A look at the U.S. Army's artificial city of Ujen. (Kevin Schmidt/Medill)

FORT IRWIN, Calif. — At the Fort Irwin National Training Center in southern California, the U.S. Army trains soldiers for overseas military operations partly by staging fights in realistic cities built throughout a massive training site in the Mojave Desert.

In the artificial city of Ujen, soldiers fight to overcome and defend more than 100 buildings and their inhabitants while facing humanitarian crises and the influx of refugees and migrants — all of this to replicate what Army strategists assume will be the challenges of future combat operations.

Ujen has the look of a Middle Eastern city: a town square, a youth center, shops, cafes, religious centers and gift shops. But it can also be repurposed as an Eastern European town for alternative training exercises.

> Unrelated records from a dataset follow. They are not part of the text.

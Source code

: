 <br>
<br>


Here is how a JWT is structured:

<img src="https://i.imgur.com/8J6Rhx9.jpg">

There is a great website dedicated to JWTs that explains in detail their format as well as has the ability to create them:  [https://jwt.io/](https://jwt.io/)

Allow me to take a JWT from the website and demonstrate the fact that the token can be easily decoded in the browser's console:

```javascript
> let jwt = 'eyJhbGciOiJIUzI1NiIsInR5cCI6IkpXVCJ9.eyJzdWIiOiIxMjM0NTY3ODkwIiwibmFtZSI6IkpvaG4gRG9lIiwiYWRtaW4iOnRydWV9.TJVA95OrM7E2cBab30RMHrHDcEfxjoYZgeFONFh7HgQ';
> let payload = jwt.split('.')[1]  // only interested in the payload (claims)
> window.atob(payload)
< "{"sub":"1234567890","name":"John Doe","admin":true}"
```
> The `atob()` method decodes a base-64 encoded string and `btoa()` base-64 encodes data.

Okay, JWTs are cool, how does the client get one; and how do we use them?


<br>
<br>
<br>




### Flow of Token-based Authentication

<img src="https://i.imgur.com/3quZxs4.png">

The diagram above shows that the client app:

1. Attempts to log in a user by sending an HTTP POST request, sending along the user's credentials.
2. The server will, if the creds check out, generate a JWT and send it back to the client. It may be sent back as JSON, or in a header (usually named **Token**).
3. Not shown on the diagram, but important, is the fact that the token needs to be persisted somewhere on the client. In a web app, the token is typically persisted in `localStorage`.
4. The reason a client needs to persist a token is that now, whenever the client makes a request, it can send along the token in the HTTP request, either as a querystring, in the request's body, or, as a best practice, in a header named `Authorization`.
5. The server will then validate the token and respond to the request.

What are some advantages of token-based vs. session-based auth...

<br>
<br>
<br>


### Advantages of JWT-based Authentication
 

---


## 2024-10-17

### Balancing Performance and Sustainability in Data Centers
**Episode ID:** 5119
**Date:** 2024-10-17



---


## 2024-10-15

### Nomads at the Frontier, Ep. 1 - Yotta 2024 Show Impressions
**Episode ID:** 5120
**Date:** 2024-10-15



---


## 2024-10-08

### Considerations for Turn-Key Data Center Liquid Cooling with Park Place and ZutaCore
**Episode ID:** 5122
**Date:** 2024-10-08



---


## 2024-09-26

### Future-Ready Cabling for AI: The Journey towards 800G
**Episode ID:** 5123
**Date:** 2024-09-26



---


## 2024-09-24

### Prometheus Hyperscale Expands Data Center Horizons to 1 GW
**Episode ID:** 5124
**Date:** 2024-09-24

As part of a recent two-week, brigade-level training session, American forces recaptured Ujen from enemy forces, but a counterattack from an insurgent group was in the works. Throughout the city, civilians went about their daily routines as the soldiers prepared for the counterattack.

Some of Ujen’s residents are professional actors who commute from Los Angeles and San Diego, portraying civilians of either Middle Eastern or Eastern European descent. Others include people who immigrated to the United States and pretend to live in the staged city during the scenario.

As realistic as these scenarios are, no civilians are actually hurt while role-playing because the troops use blanks, as well as laser lights to show when someone has been shot.